■ **Task**:
Copy the listing exactly as given. Omit every picture.

::::::::::

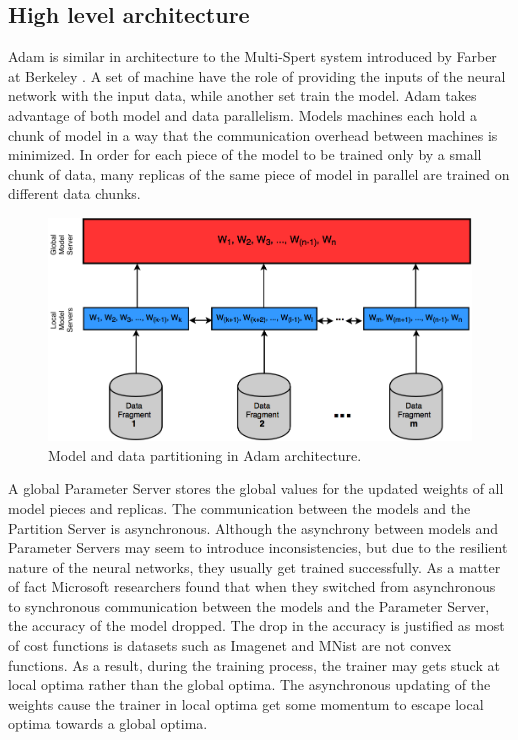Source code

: \documentclass[runningheads,a4paper]{llncs}
\begin{document}
{\subsection*{High level architecture}
Adam is similar in architecture to the Multi-Spert system introduced by Farber at Berkeley \cite{farber1997parallel}. A set of machine have the role of providing the inputs of the neural network with the input data, while another set train the model. Adam takes advantage of both model and data parallelism. Models machines each hold a chunk of model in a way that the communication overhead between machines is minimized. In order for each piece of the model to be trained only by a small chunk of data, many replicas of the same piece of model in parallel are trained on different data chunks.\\
\begin{figure}[h]
	\includegraphics[scale=0.33]{./images/adam_architecture.png}
	\centering
	\caption{Model and data partitioning in Adam architecture\cite{chilimbi2014project}.}
	\label{fig:adam_parallelism}
\end{figure}

A global Parameter Server stores the global values for the updated weights of all model pieces and replicas. The communication between the models and the Partition Server is asynchronous. Although the asynchrony between models and Parameter Servers may seem to introduce inconsistencies, but due to the resilient nature of the neural networks, they usually get trained successfully. As a matter of fact Microsoft researchers found that when they switched from asynchronous to synchronous communication between the models and the Parameter Server, the accuracy of the model dropped. The drop in the accuracy is justified as most of cost functions is datasets such as Imagenet and MNist are not convex functions. As a result, during the training process, the trainer may gets stuck at local optima rather than the global optima. The asynchronous updating of the weights cause the trainer in local optima get some momentum to escape local optima towards a global optima.\\

}
\end{document}
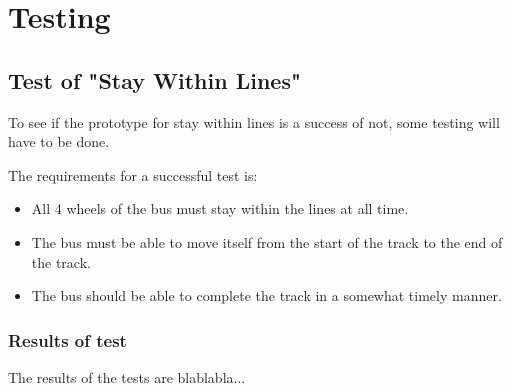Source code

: \chapter{Testing}

\section{Test of "Stay Within Lines"}

To see if the prototype for stay within lines is a success of not, some testing will have to be done.

The requirements for a successful test is: 
\begin{itemize}
    \item All 4 wheels of the bus must stay within the lines at all time.
    \item The bus must be able to move itself from the start of the track to the end of the track.
    \item The bus should be able to complete the track in a somewhat timely manner.
\end{itemize}

\subsection{Results of test}
The results of the tests are blablabla...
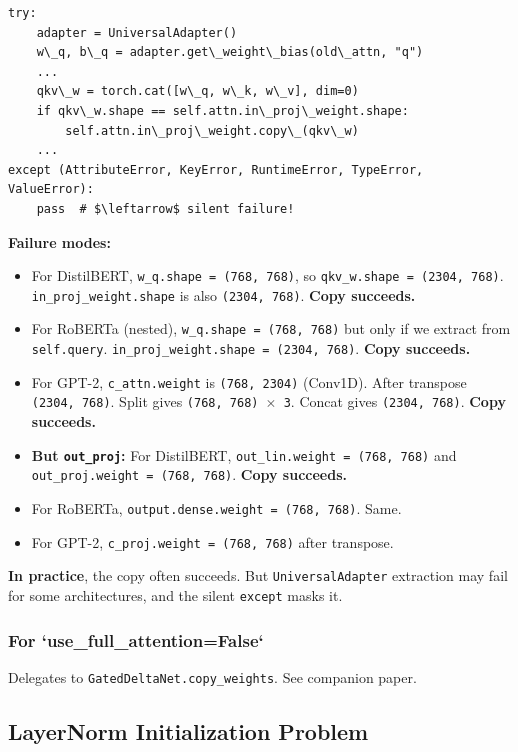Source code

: \begin{lstlisting}
try:
    adapter = UniversalAdapter()
    w\_q, b\_q = adapter.get\_weight\_bias(old\_attn, "q")
    ...
    qkv\_w = torch.cat([w\_q, w\_k, w\_v], dim=0)
    if qkv\_w.shape == self.attn.in\_proj\_weight.shape:
        self.attn.in\_proj\_weight.copy\_(qkv\_w)
    ...
except (AttributeError, KeyError, RuntimeError, TypeError, ValueError):
    pass  # $\leftarrow$ silent failure!
\end{lstlisting}

\textbf{Failure modes:}
\begin{itemize}
\item For DistilBERT, \texttt{w\_q.shape = (768, 768)}, so \texttt{qkv\_w.shape = (2304, 768)}.
  \texttt{in\_proj\_weight.shape} is also \texttt{(2304, 768)}. \textbf{Copy succeeds.}
\item For RoBERTa (nested), \texttt{w\_q.shape = (768, 768)} but only if we extract from
  \texttt{self.query}. \texttt{in\_proj\_weight.shape = (2304, 768)}. \textbf{Copy succeeds.}
\item For GPT-2, \texttt{c\_attn.weight} is \texttt{(768, 2304)} (Conv1D). After transpose
  \texttt{(2304, 768)}. Split gives \texttt{(768, 768) $\times$ 3}. Concat gives \texttt{(2304, 768)}.
  \textbf{Copy succeeds.}
\item \textbf{But \texttt{out\_proj}:} For DistilBERT, \texttt{out\_lin.weight = (768, 768)} and
  \texttt{out\_proj.weight = (768, 768)}. \textbf{Copy succeeds.}
\item For RoBERTa, \texttt{output.dense.weight = (768, 768)}. Same.
\item For GPT-2, \texttt{c\_proj.weight = (768, 768)} after transpose.

\end{itemize}
\textbf{In practice}, the copy often succeeds. But \texttt{UniversalAdapter} extraction 
may fail for some architectures, and the silent \texttt{except} masks it.

\subsubsection{For `use\_full\_attention=False`}

Delegates to \texttt{GatedDeltaNet.copy\_weights}. See companion paper.

\subsection{LayerNorm Initialization Problem}

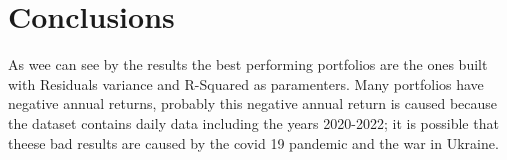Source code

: \documentclass[12pt, a4paper, twocolumn]{article} %
\begin{document}
	\section{Conclusions}
	As wee can see by the results the best performing portfolios are the ones built with Residuals variance and R-Squared as paramenters. Many portfolios have negative annual returns, probably this negative annual return is caused because the dataset contains daily data including the years 2020-2022; it is possible that theese bad results are caused by the covid 19 pandemic and the war in Ukraine.
\nocite{*} %
\printbibliography[title={Bibliography}] %
\end{document}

::::::::::

■ **Expected answer**:
Source code

: \documentclass[runningheads,a4paper]{llncs}
\begin{document}
{\subsection*{High level architecture}
Adam is similar in architecture to the Multi-Spert system introduced by Farber at Berkeley \cite{farber1997parallel}. A set of machine have the role of providing the inputs of the neural network with the input data, while another set train the model. Adam takes advantage of both model and data parallelism. Models machines each hold a chunk of model in a way that the communication overhead between machines is minimized. In order for each piece of the model to be trained only by a small chunk of data, many replicas of the same piece of model in parallel are trained on different data chunks.\\
\begin{figure}[h]
	\includegraphics[scale=0.33]{./images/adam_architecture.png}
	\centering
	\caption{Model and data partitioning in Adam architecture\cite{chilimbi2014project}.}
	\label{fig:adam_parallelism}
\end{figure}

A global Parameter Server stores the global values for the updated weights of all model pieces and replicas. The communication between the models and the Partition Server is asynchronous. Although the asynchrony between models and Parameter Servers may seem to introduce inconsistencies, but due to the resilient nature of the neural networks, they usually get trained successfully. As a matter of fact Microsoft researchers found that when they switched from asynchronous to synchronous communication between the models and the Parameter Server, the accuracy of the model dropped. The drop in the accuracy is justified as most of cost functions is datasets such as Imagenet and MNist are not convex functions. As a result, during the training process, the trainer may gets stuck at local optima rather than the global optima. The asynchronous updating of the weights cause the trainer in local optima get some momentum to escape local optima towards a global optima.\\

}
\end{document}
Source code

: \chapter{Testing}

\section{Test of "Stay Within Lines"}

To see if the prototype for stay within lines is a success of not, some testing will have to be done.

The requirements for a successful test is: 
\begin{itemize}
    \item All 4 wheels of the bus must stay within the lines at all time.
    \item The bus must be able to move itself from the start of the track to the end of the track.
    \item The bus should be able to complete the track in a somewhat timely manner.
\end{itemize}

\subsection{Results of test}
The results of the tests are blablabla...
Source code

: \begin{lstlisting}
try:
    adapter = UniversalAdapter()
    w\_q, b\_q = adapter.get\_weight\_bias(old\_attn, "q")
    ...
    qkv\_w = torch.cat([w\_q, w\_k, w\_v], dim=0)
    if qkv\_w.shape == self.attn.in\_proj\_weight.shape:
        self.attn.in\_proj\_weight.copy\_(qkv\_w)
    ...
except (AttributeError, KeyError, RuntimeError, TypeError, ValueError):
    pass  # $\leftarrow$ silent failure!
\end{lstlisting}

\textbf{Failure modes:}
\begin{itemize}
\item For DistilBERT, \texttt{w\_q.shape = (768, 768)}, so \texttt{qkv\_w.shape = (2304, 768)}.
  \texttt{in\_proj\_weight.shape} is also \texttt{(2304, 768)}. \textbf{Copy succeeds.}
\item For RoBERTa (nested), \texttt{w\_q.shape = (768, 768)} but only if we extract from
  \texttt{self.query}. \texttt{in\_proj\_weight.shape = (2304, 768)}. \textbf{Copy succeeds.}
\item For GPT-2, \texttt{c\_attn.weight} is \texttt{(768, 2304)} (Conv1D). After transpose
  \texttt{(2304, 768)}. Split gives \texttt{(768, 768) $\times$ 3}. Concat gives \texttt{(2304, 768)}.
  \textbf{Copy succeeds.}
\item \textbf{But \texttt{out\_proj}:} For DistilBERT, \texttt{out\_lin.weight = (768, 768)} and
  \texttt{out\_proj.weight = (768, 768)}. \textbf{Copy succeeds.}
\item For RoBERTa, \texttt{output.dense.weight = (768, 768)}. Same.
\item For GPT-2, \texttt{c\_proj.weight = (768, 768)} after transpose.

\end{itemize}
\textbf{In practice}, the copy often succeeds. But \texttt{UniversalAdapter} extraction 
may fail for some architectures, and the silent \texttt{except} masks it.

\subsubsection{For `use\_full\_attention=False`}

Delegates to \texttt{GatedDeltaNet.copy\_weights}. See companion paper.

\subsection{LayerNorm Initialization Problem}

Source code

: \documentclass[12pt, a4paper, twocolumn]{article} %
\begin{document}
	\section{Conclusions}
	As wee can see by the results the best performing portfolios are the ones built with Residuals variance and R-Squared as paramenters. Many portfolios have negative annual returns, probably this negative annual return is caused because the dataset contains daily data including the years 2020-2022; it is possible that theese bad results are caused by the covid 19 pandemic and the war in Ukraine.
\nocite{*} %
\printbibliography[title={Bibliography}] %
\end{document}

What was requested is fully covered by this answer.